EXERCISE:
From the line containing "norm at most" through the last line, print the records exactly and nothing else.

RECORDS FOR THIS TASK section start

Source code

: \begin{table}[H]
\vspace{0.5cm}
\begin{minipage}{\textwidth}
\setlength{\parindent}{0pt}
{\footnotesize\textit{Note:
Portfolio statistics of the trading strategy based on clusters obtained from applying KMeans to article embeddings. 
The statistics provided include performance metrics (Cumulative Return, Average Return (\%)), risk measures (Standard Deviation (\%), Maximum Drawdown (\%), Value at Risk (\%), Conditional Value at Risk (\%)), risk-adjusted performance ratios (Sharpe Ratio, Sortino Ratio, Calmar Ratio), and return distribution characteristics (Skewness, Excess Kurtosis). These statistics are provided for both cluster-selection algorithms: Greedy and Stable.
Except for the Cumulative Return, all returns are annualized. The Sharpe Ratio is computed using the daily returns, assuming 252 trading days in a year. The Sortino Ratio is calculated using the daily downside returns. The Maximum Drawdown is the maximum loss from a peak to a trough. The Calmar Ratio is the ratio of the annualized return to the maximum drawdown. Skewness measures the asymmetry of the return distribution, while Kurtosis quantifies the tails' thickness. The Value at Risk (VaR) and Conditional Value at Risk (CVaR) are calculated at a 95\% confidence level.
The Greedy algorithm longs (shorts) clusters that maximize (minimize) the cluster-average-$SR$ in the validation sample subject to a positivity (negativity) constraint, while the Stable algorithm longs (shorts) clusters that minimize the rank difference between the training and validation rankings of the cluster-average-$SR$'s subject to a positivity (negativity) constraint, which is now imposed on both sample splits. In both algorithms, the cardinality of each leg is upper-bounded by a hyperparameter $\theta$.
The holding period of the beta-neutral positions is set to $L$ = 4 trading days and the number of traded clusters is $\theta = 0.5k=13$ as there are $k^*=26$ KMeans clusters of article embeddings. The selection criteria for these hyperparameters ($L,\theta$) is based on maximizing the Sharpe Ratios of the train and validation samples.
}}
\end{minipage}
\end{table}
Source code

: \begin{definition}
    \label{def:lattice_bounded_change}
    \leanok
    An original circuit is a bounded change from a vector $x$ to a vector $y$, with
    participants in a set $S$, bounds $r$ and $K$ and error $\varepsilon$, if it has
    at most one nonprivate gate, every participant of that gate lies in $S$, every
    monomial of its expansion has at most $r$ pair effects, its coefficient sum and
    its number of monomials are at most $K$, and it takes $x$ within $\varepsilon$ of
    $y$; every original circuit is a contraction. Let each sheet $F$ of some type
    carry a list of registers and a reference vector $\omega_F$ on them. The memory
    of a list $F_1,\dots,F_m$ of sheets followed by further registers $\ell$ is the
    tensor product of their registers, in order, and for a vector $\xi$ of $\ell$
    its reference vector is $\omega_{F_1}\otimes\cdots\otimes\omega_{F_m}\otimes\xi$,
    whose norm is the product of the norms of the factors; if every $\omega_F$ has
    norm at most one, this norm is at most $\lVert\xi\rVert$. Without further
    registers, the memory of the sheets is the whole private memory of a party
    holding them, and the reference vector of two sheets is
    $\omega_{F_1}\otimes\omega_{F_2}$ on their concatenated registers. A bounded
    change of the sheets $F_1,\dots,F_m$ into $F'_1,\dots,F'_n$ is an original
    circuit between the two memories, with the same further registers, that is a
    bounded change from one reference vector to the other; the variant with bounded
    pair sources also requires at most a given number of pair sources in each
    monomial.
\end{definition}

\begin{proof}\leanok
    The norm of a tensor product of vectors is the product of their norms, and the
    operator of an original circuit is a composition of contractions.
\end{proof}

RECORDS FOR THIS TASK section end

ANSWER TO THIS EXERCISE:
    norm at most one, this norm is at most $\lVert\xi\rVert$. Without further
    registers, the memory of the sheets is the whole private memory of a party
    holding them, and the reference vector of two sheets is
    $\omega_{F_1}\otimes\omega_{F_2}$ on their concatenated registers. A bounded
    change of the sheets $F_1,\dots,F_m$ into $F'_1,\dots,F'_n$ is an original
    circuit between the two memories, with the same further registers, that is a
    bounded change from one reference vector to the other; the variant with bounded
    pair sources also requires at most a given number of pair sources in each
    monomial.
\end{definition}

\begin{proof}\leanok
    The norm of a tensor product of vectors is the product of their norms, and the
    operator of an original circuit is a composition of contractions.
\end{proof}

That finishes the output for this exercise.